In the Philippines, a megacity called “New Clark City” has been unveiled. It will cost $14 billion and is expected to become a “twin city” to Manila, the capital of the Philippines. It is also being built to become a “city of the future,” with advanced robotics, self-driving cars, and a clean environment.

It isn’t just new cities that are being built from the ground up. Existing cities are also evolving into smart cities, such as the Indian city of Pune, which is being transformed by AI through a partnership with various foreign firms.

For robotics firms looking to take advantage of the growth in smart cities and megacities, it may not just be a question of having the right service at the right price. Geopolitics could limit which companies can participate. For example, China is building an extension to Colombo in Sri Lanka called the “Colombo Port City.” It will be a smart city.

But, because China is single-handedly funding the project, it is unlikely that non-Chinese firms will get big “pieces of the cake.” China is also building Southeast Asia’s first smart city in the Philippines (separate from New Clark City) called “New Manila Bay.” Again, non-Chinese firms may lose out.

As robotics firms looks to expand into new verticals, including smart cities and megacities, their ambitions may be hard to realize without a strategy that encompasses geopolitics. And that means they could lose out on a megacities market that is expected to become $260 billion by 2020, just in Asia.

Countries protect data for geopolitical advantage

Robotics development: India is reportedly looking into a “data localization” strategy that will force foreign technology firms to store their data within India instead of sending it outside. This is part of a goal to become “data sovereign.”

Geopolitical significance: India is one of many countries that are pursuing such a strategy. As more countries look to protect the data created within their borders, it could wreak havoc for robotics firms that may have fallen under the radar in the past. Any data created by robotics firms would have to comply with the emerging public policy, which is being fueled by changing domestic and international conditions.

For example, China is protecting the data around self-driving cars by only allowing Chinese companies to map Chinese roads. This means that self-driving cars from China may be the only ones with the ability to traverse China. By protecting data this way, China will have a huge advantage in the ongoing “technology wars.”

Without clear guidelines, governments may create the circumstances for slip-ups to emerge. In the Canadian city of Calgary, a mall was caught tracking shoppers through facial recognition. The shoppers were not informed, and there is no clear explanation of how the data was stored or shared.

At the same time, facial recognition at U.S. airports, which are part of the “Traveler Verification Service,” are creating privacy concerns as companies partaking in the verification service refuse to provide clarity on how data they collect is being used.

Alongside all of this there is iRobot, which last year proposed selling the maps of customer’s homes that its Roomba vacuum cleaners create to technology companies.

By limiting where data goes, India may be giving itself an edge in the world of technology and geopolitics.
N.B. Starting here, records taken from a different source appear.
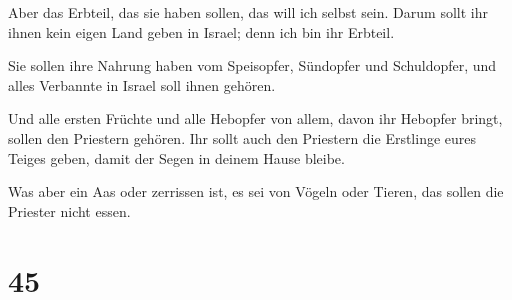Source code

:  Aber das Erbteil, das sie haben sollen, das will ich
selbst sein. Darum sollt ihr ihnen kein eigen Land geben in Israel; denn
ich bin ihr Erbteil.

 Sie sollen ihre Nahrung haben vom Speisopfer, Sündopfer
und Schuldopfer, und alles Verbannte in Israel soll ihnen gehören.

 Und alle ersten Früchte und alle Hebopfer von allem,
davon ihr Hebopfer bringt, sollen den Priestern gehören. Ihr sollt auch
den Priestern die Erstlinge eures Teiges geben, damit der Segen in
deinem Hause bleibe.

 Was aber ein Aas oder zerrissen ist, es sei von Vögeln
oder Tieren, das sollen die Priester nicht essen.

\hypertarget{section-44}{%
\section{45}\label{section-44}}

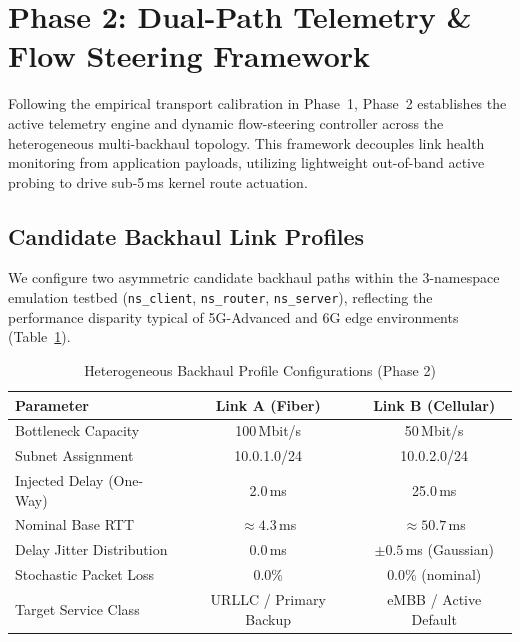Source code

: 
\section{Phase 2: Dual-Path Telemetry \& Flow Steering Framework}
\label{sec:phase2_telemetry}

Following the empirical transport calibration in Phase~1, Phase~2 establishes the active telemetry engine and dynamic flow-steering controller across the heterogeneous multi-backhaul topology. This framework decouples link health monitoring from application payloads, utilizing lightweight out-of-band active probing to drive sub-5\,ms kernel route actuation.

\subsection{Candidate Backhaul Link Profiles}
\label{subsec:backhaul_profiles}

We configure two asymmetric candidate backhaul paths within the 3-namespace emulation testbed (\texttt{ns\_client}, \texttt{ns\_router}, \texttt{ns\_server}), reflecting the performance disparity typical of 5G-Advanced and 6G edge environments (Table~\ref{tab:phase2_profiles}).

\begin{table}[htbp]
\caption{Heterogeneous Backhaul Profile Configurations (Phase 2)}
\label{tab:phase2_profiles}
\centering
\begin{tabular}{lcc}
\toprule
\textbf{Parameter} & \textbf{Link A (Fiber)} & \textbf{Link B (Cellular)} \\
\midrule
Bottleneck Capacity & 100\,Mbit/s & 50\,Mbit/s \\
Subnet Assignment & 10.0.1.0/24 & 10.0.2.0/24 \\
Injected Delay (One-Way) & 2.0\,ms & 25.0\,ms \\
Nominal Base RTT & $\approx 4.3$\,ms & $\approx 50.7$\,ms \\
Delay Jitter Distribution & 0.0\,ms & $\pm 0.5$\,ms (Gaussian) \\
Stochastic Packet Loss & 0.0\% & 0.0\% (nominal) \\
Target Service Class & URLLC / Primary Backup & eMBB / Active Default \\
\bottomrule
\end{tabular}
\end{table}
Many robotics and AI firms need raw data to succeed. By forcing these companies to become “localized,” it gives the Indian government new control over foreign firms. At the same time, India is controlling who can use data created domestically.

It is unclear as to whether countries like the U.S. will take action against India the same way they are taking action against China. If the U.S. does take action against India’s technology policies, it could again disrupt robotics firms.

Most recently, the updated list of Washington’s tariffs against Chinese goods included many technology services and parts. The U.S. has already brought up Harley Davidson motorcycles being taxed at 100% upon entering India. Will the U.S. bring up the obstacles robotics firms are facing next? Will India care?